Liver and fried fish are the principal, but by no means the
only, edible articles for sale; through the crowd come wending men with glass
dishes on their heads, containing long gelatinous-looking fruits. "Pickled
cucumbers," says Wells, as they pass, "pickled cucumbers, never eat by
anybody but Jews, and never seen elsewhere; they're said to be reg'lar good
eating, but I never heard tell of a Christian who tried one. But the Jews - Lor'
bless you - they hold em in their fists, and bite away at 'em like boys do at
lollipops!" [-183-] Wells also tells me that
pickles of every kind are in high favour in Jewry; that the denizens thereof
will eat pickles at any time, no matter whether onions, cauliflower, cabbage, or
what not, and will drink the pickle-liquor "as you would a glass of
sherry." I think I can understand this. I can imagine that a pickle must
be, in some conditions, a fine setter up! Say, at a bargain, for instance. How,
just before asking your price, a fine stinging acrid pickle must sharpen your
faculties, and clear your brain, and set your nerves, and string your persuasive
powers! How, if you be purchaser, it must lower your tone and your aspects of
human life, and degrade the article in your views, and render you generally
unpleasant and morose and disinclined to deal, and so eventually successful! No
wonder pickles are at a premium in Jewry.

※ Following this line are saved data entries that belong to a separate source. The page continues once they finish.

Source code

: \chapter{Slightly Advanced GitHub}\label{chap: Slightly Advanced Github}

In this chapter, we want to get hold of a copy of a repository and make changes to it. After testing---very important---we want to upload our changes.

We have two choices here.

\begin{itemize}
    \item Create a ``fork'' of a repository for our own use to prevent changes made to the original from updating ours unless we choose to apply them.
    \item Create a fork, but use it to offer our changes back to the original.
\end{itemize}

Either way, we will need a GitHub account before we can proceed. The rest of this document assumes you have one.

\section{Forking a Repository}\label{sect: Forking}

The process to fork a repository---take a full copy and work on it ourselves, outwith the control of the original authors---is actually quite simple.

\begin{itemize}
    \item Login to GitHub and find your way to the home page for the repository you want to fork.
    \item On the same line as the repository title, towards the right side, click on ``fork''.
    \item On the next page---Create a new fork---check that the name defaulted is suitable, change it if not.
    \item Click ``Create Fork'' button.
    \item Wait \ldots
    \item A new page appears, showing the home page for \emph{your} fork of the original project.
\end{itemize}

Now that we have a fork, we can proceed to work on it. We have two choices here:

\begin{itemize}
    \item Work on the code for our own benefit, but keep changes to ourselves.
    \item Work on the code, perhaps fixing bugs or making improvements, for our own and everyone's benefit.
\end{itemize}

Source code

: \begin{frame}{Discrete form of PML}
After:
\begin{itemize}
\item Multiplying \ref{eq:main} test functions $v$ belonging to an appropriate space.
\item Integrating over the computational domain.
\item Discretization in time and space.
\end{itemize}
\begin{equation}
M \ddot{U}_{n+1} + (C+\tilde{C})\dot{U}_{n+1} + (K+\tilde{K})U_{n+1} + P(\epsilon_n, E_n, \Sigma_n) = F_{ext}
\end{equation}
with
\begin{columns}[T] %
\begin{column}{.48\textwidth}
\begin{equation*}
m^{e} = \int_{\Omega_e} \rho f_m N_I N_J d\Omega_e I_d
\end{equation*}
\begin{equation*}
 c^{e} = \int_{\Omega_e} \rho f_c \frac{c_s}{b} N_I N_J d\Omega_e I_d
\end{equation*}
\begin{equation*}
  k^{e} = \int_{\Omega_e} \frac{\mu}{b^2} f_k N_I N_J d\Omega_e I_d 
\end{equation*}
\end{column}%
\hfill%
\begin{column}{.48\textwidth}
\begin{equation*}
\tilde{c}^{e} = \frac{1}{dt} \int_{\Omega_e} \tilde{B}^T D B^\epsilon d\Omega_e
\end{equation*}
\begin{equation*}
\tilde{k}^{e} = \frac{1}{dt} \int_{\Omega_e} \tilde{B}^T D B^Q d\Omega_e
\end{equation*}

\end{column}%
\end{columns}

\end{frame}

All this time we are slowly struggling through the crowd,
which, never ceasing for an instant, surges round us, reminding one more of an
illumination-night mob in its component parts than anything else. And it is
curious to see how the itinerant vendors of goods, be they of what sort they may
- whether sham jewellery, cheap music, pipes and cigars, bullfinches, boxes of
dominoes, bird-whistles, or conjuring tricks - are whirled about in the
great vortex of humanity; now, in the midst of their "patter," caught
upon a surging wave and carried away long past those whom they were but this
moment in the act of addressing. So, we pass through Cutler Street and Harrow
Alley, borne along with scarcely any motion of our own, the crowd behind us
pushing, the crowd before us shoving; and we, by dint of broad shoulders and
tolerable height, making our way with occasional drifting into out-of-the-way
courses, but always looked after by Inspector Wells. I don't suppose there is
the smallest danger of our coming to grief; for indeed I never saw a
better-behaved mob : thieves there are in scores, no doubt, from burly roughs
with sunken eyes and massive jaws, sulkily [-184-] elbowing
their way through the mass, to "gonophs" and pickpockets of fourteen
or fifteen, with their collarless tightly-tied neck-handkerchiefs their greasy
caps and "aggrawator" curls - indeed we have not been in the crowd two
minutes, before Oppenhardt has the back pockets of his greatcoat turned inside
out, and I felt myself carefully "sounded" all over by a pair of
lightly-touching hands. But there is no ribaldry, no blackguardism, no
expression of obnoxious opinion. One gentleman, indeed, wants to know "who
those collared blokes is," in delicate allusion to our clean shirts ; but
he is speedily silenced and one Jewish maiden, who, with much affection,
addresses us as "dears," and advises us to "take care of our
pockets," is sternly rebuked by an elderly matron, who says, "Let 'em
alone if they comes here, they must suffer." But, generally, Mob is
thoroughly good-tempered. Mob like Oppenhardt very much, and make numerous
inquiries as to what he'll take for his beard, where he lives when he is at
home, whether he ain't from furrin parts, brother to the Princess Hallexandry, a
Rooshan, etc. One young gentleman, with a potato-can, points to his fruit, and
says, invitingly, "'Ave a tightener, captin:" at which
Oppenhardt is pleased. Mob is more familiar with me, as being humbler, and more
akin to its own order in one tremendous struggle, a lad puts his arms round me
and cries out, "Here we are! All together, guv'nor!"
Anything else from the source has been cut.